Called Ke-na-po-co-mo-co or "river of the snake fish" by native Americans, the Eel River is a tributary of the Wabash River in Indiana. It was later called the L'Anguille River. It rises southeast of Huntertown in Allen County and flows southwest 110 miles to join the Wabash at Logansport in Cass County.

Originating as an ice-marginal channel at the edge of the retreating Saginaw Lobe of the Wisconsin Glacier, the Eel River was later buried by the glacier's advancing Erie Lobe. As the Erie Lobe retreated, the Eel formed a single stream with what is now upper Cedar Creek in DeKalb and Allen counties. This ancestral Eel River was also fed by glacial meltwater surging under the ice from the southeast through a tunnel valley known today as Cedar Creek Canyon. Blockage of the Eel's channel by outwash from the canyon and a decline in the volume of meltwater forced the upper Eel to change course into the canyon, creating today's Cedar Creek. This is a classic example of stream piracy that shifted almost 175,000 acres (708 km²) of land from the Eel-Wabash watershed to that of the St. Joseph-Maumee.

Stockdale Mill on the Northern Eel River at Roann, Indiana in June, 1998.
Stockdale Mill on the Northern Eel River at Roann, Indiana in June, 1998.

Before the United States consolidated its hold on the Northwest Territory, the Eel formed a rough boundary between the Potawatomi tribe on the north and Miami tribe on the south. During the Revolutionary War, a Continental force under Auguste Mottin de la Balme, who planned to seize a British trading post on the Eel near present-day Columbia City, was destroyed by the Miami under Chief Michikinikwa, also known as Little Turtle. On October 19, 1790, Michikinikwa's warriors surprised and virtually annihilated a U.S. force under Colonel John Hardin in the Eel bottomlands southeast of present-day Churubusco. In 1791, the Eel was the scene of yet another battle, when General James Wilkinson destroyed the Miami town of Kenapacomaqua seven miles upstream from present-day Logansport. In September 1812, Colonel James Simrall, acting under orders from General William Henry Harrison, ravaged Miami farms and villages along the Eel in present-day Whitley County, defeating a Miami force that stood and fought.
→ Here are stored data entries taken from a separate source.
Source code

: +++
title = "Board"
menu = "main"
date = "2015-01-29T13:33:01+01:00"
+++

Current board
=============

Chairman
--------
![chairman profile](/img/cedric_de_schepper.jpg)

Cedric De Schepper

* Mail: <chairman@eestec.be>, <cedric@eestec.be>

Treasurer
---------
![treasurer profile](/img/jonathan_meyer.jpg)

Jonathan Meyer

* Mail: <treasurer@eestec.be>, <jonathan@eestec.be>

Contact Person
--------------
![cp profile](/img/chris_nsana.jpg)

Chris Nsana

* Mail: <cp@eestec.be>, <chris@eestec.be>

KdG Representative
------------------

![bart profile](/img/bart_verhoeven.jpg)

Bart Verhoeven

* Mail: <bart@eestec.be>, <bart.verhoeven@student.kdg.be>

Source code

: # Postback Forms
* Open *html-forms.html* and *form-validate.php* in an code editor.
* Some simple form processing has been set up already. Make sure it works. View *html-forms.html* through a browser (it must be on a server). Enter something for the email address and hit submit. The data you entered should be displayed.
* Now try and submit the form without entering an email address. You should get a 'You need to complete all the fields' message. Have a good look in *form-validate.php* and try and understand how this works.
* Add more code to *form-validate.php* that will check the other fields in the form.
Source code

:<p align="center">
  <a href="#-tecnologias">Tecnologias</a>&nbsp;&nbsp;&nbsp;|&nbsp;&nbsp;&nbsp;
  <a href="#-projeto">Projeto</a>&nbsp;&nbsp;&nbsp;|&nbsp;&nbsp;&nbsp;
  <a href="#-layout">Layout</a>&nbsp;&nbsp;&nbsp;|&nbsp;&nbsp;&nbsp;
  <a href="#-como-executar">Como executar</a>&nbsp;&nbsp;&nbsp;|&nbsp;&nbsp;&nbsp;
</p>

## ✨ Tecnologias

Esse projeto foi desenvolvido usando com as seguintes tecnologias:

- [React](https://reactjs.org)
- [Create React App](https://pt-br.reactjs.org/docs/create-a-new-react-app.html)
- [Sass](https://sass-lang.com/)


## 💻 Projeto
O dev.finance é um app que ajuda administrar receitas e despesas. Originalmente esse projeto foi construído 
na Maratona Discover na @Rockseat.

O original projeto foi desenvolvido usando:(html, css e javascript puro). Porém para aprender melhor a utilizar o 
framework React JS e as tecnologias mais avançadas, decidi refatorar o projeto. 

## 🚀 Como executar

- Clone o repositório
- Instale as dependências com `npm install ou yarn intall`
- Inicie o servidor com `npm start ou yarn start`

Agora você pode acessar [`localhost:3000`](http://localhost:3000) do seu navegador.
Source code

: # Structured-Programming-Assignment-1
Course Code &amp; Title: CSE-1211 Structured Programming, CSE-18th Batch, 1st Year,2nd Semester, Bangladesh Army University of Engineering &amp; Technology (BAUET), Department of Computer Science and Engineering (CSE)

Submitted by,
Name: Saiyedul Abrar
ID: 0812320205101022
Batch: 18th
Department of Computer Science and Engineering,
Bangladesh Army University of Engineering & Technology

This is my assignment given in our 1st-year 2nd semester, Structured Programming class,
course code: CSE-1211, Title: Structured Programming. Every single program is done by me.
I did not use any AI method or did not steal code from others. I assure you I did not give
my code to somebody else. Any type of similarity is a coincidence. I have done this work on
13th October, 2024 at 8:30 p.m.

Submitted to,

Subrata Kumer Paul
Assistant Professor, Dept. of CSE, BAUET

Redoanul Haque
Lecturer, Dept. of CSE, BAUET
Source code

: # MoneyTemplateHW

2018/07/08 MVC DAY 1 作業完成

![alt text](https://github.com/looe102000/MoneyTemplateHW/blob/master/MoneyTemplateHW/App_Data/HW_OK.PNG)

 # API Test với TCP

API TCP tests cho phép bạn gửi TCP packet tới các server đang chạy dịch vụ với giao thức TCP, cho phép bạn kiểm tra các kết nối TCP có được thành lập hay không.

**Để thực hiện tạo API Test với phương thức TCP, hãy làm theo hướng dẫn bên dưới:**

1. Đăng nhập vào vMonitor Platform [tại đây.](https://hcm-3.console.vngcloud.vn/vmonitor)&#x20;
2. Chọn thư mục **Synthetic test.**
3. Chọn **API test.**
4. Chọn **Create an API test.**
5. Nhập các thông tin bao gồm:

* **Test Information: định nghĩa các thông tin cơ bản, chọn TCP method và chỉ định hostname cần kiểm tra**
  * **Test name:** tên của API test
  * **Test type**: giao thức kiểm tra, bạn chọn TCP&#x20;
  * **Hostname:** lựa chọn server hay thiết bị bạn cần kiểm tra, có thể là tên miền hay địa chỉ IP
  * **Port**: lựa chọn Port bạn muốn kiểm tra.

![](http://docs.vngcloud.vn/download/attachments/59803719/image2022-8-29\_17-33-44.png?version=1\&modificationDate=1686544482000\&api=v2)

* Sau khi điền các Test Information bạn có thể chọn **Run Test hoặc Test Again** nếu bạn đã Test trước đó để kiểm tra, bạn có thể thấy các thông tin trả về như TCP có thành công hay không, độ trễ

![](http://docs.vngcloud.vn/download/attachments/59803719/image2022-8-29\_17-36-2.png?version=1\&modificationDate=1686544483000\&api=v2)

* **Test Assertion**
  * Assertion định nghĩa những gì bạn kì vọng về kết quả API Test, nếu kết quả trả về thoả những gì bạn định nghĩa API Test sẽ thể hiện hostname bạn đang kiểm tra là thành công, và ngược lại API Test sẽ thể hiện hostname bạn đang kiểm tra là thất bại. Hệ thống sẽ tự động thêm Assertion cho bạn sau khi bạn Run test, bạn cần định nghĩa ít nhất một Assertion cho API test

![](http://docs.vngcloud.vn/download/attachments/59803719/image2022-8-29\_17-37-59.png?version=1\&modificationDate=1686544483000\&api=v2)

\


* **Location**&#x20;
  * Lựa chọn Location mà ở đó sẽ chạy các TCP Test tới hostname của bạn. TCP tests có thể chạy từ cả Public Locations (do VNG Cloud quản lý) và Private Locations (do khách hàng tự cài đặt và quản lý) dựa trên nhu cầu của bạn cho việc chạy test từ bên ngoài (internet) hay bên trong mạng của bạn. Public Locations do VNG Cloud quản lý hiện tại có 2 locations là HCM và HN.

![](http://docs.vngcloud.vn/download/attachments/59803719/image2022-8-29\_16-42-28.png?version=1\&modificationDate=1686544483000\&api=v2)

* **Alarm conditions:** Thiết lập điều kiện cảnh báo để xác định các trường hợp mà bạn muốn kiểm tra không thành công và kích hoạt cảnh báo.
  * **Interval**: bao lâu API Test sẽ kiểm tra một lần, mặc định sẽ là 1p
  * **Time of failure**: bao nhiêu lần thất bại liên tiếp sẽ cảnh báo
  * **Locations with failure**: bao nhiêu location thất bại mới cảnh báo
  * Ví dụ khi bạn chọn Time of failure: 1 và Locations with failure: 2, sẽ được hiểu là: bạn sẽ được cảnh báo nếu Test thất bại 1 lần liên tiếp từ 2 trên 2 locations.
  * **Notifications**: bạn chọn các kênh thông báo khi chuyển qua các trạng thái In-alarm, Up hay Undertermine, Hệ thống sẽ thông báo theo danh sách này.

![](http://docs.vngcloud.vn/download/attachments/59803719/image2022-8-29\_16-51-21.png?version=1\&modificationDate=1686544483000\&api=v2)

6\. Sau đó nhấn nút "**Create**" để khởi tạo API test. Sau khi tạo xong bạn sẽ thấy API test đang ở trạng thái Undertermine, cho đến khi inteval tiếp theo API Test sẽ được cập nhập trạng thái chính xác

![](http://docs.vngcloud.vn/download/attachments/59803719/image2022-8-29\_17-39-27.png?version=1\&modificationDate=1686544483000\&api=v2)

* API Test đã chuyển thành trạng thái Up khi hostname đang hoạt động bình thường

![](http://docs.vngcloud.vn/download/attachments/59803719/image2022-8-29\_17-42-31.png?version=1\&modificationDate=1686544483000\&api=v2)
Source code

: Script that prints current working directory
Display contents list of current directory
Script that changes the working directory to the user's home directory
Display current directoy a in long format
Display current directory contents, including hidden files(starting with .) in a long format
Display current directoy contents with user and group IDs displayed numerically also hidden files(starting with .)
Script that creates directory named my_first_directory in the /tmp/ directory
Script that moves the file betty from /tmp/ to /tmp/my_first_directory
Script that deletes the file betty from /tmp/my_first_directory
Johnny Shawnessy probably had a better guess about the river's name than anyone else as he was the only person in the County for years who made any research into the Indian culture. He finally decided that the river's name was related to the Indian word "Shakamak," meaning long fish or eel. There was a Shakamak River in southern Indiana; and in the northern part of the state, an Eel River, which in the Miami tongue had been called the Kenapocomoko, or River of Snake Fish.
The only drawback to Johnny's theory was the fact that he never found an eel in the Shamucky River.
--Ross Lockridge, Jr., Raintree County, Boston:Houghton Mifflin (1948), pp. 93-94. Copyright 1947 and 1948 by Ross F. Lockridge, Jr.

The other Eel River in Indiana flows from its head near New Brunswick in Boone County. It runs generally south and slightly west for most of its course until it takes a southeast turn about 4 miles west of Martz. It then flows about 18 miles to its junction with the White River near Worthington. One of its tributaries, Big Walnut Creek, has a drainage basin of 318 square miles. Another tributary is Mill Creek which flows into Cagles Mill Lake, also known as Cataract Lake, before joining the Eel.